§ Work order
With the line containing "Visual migration monitoring" as the start and the line containing "python manage.py runserver" as the end, transcribe that span of the entries below exactly, including both.

"""

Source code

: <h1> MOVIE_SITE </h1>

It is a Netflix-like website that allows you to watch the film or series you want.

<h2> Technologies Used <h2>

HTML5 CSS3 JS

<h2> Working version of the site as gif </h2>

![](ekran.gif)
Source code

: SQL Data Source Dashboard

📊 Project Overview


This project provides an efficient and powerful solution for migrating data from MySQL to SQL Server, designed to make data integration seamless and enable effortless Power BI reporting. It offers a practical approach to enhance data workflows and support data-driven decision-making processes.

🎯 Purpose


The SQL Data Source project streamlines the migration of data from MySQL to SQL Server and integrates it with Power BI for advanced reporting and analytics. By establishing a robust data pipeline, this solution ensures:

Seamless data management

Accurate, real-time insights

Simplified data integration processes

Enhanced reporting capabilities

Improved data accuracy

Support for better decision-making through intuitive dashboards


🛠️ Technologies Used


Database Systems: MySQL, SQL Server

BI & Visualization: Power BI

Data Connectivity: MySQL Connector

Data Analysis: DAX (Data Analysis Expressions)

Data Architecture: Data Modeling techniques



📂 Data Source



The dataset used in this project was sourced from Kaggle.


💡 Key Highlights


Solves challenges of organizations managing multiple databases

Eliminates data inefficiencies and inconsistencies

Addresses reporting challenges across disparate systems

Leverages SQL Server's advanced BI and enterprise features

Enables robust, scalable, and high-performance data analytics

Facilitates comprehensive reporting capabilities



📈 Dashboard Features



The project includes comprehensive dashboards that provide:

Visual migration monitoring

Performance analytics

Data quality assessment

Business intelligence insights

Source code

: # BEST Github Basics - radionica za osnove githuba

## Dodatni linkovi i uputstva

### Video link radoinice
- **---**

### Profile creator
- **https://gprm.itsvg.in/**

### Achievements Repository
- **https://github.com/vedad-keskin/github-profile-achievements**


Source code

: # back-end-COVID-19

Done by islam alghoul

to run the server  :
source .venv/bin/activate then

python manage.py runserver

"""
"""

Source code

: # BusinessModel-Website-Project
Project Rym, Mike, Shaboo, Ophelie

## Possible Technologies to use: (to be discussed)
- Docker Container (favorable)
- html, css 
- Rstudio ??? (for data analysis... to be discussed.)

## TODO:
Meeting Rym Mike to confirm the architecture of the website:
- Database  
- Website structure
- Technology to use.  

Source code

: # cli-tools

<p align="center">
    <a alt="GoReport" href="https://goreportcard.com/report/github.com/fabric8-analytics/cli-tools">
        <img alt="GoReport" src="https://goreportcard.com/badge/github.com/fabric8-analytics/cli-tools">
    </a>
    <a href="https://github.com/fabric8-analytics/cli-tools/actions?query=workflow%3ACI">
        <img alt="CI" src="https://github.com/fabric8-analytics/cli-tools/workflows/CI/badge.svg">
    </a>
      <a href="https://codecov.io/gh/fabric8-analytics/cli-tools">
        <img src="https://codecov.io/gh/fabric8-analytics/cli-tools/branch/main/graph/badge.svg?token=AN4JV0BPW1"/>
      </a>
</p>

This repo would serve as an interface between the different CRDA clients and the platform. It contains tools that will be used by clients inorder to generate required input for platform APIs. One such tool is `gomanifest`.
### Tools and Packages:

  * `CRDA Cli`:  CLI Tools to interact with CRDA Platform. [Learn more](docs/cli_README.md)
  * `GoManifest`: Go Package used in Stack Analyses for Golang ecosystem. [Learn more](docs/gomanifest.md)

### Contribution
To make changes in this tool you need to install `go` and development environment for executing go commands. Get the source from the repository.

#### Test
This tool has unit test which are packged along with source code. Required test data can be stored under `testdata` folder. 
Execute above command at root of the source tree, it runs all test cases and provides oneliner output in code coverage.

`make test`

"""

§ Your response
Visual migration monitoring

Performance analytics

Data quality assessment

Business intelligence insights

Source code

: # BEST Github Basics - radionica za osnove githuba

## Dodatni linkovi i uputstva

### Video link radoinice
- **---**

### Profile creator
- **https://gprm.itsvg.in/**

### Achievements Repository
- **https://github.com/vedad-keskin/github-profile-achievements**


Source code

: # back-end-COVID-19

Done by islam alghoul

to run the server  :
source .venv/bin/activate then

python manage.py runserver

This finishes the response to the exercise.